Panel Discussion: Serving individuals with Disabilities
Dennis Borel, Executive Director, Coalition for Texans with Disabilities
More than 50 million Americans are diagnosed with a disabling condition. Of those, over 25 million experience a severely physically limiting disability. Individuals with disabilities experience a disproportionate burden of inequity, particularly within the health care system. Access to care and limitations in clinical skills often lead to complicated care delivery within this special population. This session focuses on promoting advocacy, elevating clinical knowledge, and innovating health delivery to meet the needs of individuals with disabilities.
Keynote Address-Confronting Inequity Through Global Health Policies
Lois Cohen, PhD, Consultant with the National Institutes of Health
Addressing oral health inequities through a global health lens, while understanding national, regional and local challenges, is posited as a necessary prerequisite for finding solutions to advance social justice. By examining the historical context for such a global oral health perspective and the specific roles of the World Health Organization and other international entities, we can better grasp how oral health might be integrated into global health movements and associated initiatives and how that integrated approach might be applied at national and sub-national levels. Extant global oral health policies and those in development will be reviewed as well as the basic concepts underlying their existence. The need to build evidence globally and to mobilize both political and social will around the evidence-platform will be explored in order to understand how policies are both formulated and promulgated effectively.

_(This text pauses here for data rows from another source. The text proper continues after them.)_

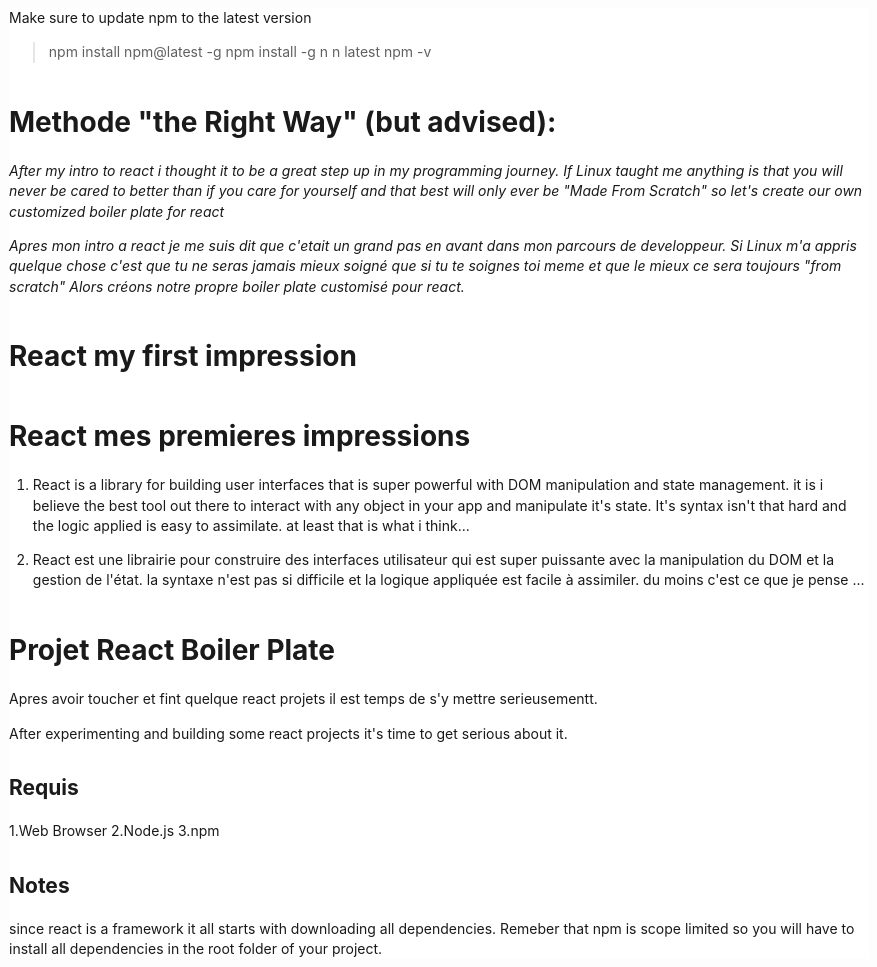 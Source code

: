 Make sure to update npm to the latest version

>npm install npm@latest -g
> npm install -g n
> n latest
> npm -v


# Methode "the Right Way" (but advised):

<em>After my intro to react i thought it to be a great step up in my programming journey.
If Linux taught me anything is that you will never be cared to better than if you care for yourself and that best will only ever be "Made From Scratch" so let's create our own customized boiler plate for react

Apres mon intro a react je me suis dit que c'etait un grand pas en avant dans mon parcours de developpeur. Si Linux m'a appris quelque chose c'est que tu ne seras jamais mieux soigné que si tu te soignes toi meme et que le mieux ce sera toujours "from scratch" Alors créons notre propre boiler plate customisé pour react.</em>

# React my first impression
# React mes premieres impressions

1. React is a library for building user interfaces that is super powerful with DOM manipulation and state management.
   it is i believe the best tool out there to interact with any object in your app and manipulate it's state. It's syntax isn't that hard and the logic applied is easy to assimilate. at least that is what i think...


2. React est une librairie pour construire des interfaces utilisateur qui est super puissante avec la manipulation du DOM et la gestion de l'état. la syntaxe n'est pas si difficile et la logique appliquée est facile à assimiler. du moins c'est ce que je pense ...

# Projet React Boiler Plate

Apres avoir toucher et fint quelque react projets il est temps de s'y mettre serieusementt.

After experimenting and building some react projects it's time to get serious about it.

## Requis

1.Web Browser
2.Node.js
3.npm



## Notes

since react is a framework it all starts with downloading all dependencies. Remeber that npm is scope limited so you will have to install all dependencies in the root folder of your project.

Rural Oral Health Care Access: A National Policy Perspective
Alan Morgan, MPA, CEO of the National Rural Health Association
Rural health is not simply a small version of urban, but rather a unique health care delivery environment. This session will examine the current state of rural health in America, with a focus on opportunities and barriers for expanding rural oral health care access. Current relevant national policy research and data will explore the current state of rural oral health access, as well as policy options under consideration to address these health care disparities.
Healthy People 2020 and Beyond—New Directions
Gina Thornton-Evans, DDS, MPH
Healthy People 2030 marks the fifth iteration of this national initiative to monitor the health of the nation. Objectives related to oral health were first introduced in 1979 focusing on fluoridation and dental caries. The Healthy People initiative has evolved over time starting with approximately 200 objectives and currently containing over 1400 objectives for Healthy People 2020. The current goals of HP 2020 focus on achieving health equity and eliminating disparities. This presentation will focus on the historical aspects of this initiative and the evolution of the oral health objectives. Also, discussion of strategies for emerging issues and the role of the social determinants of health will be addressed.
Panel Discussion: Race, Ethnicity and Culture Impact on Health and Oral Health
Derek Griffith, PhD; Amelie Ramirez, DrPH; Candice Chen, MD, MPH; Lois Cohen, PhD
Culture, race, and ethnicity intersect in the delivery of health care from both the patient and provider perspective. Our culture is influenced through both our social and physical environment and is directly connected to political determinants of health. Failing to account for these deeply rooted identities and values creates health inequity. Understanding and awareness of how our internal and external identities connect to health outcomes help us promote culturally responsive care and support equitable policies.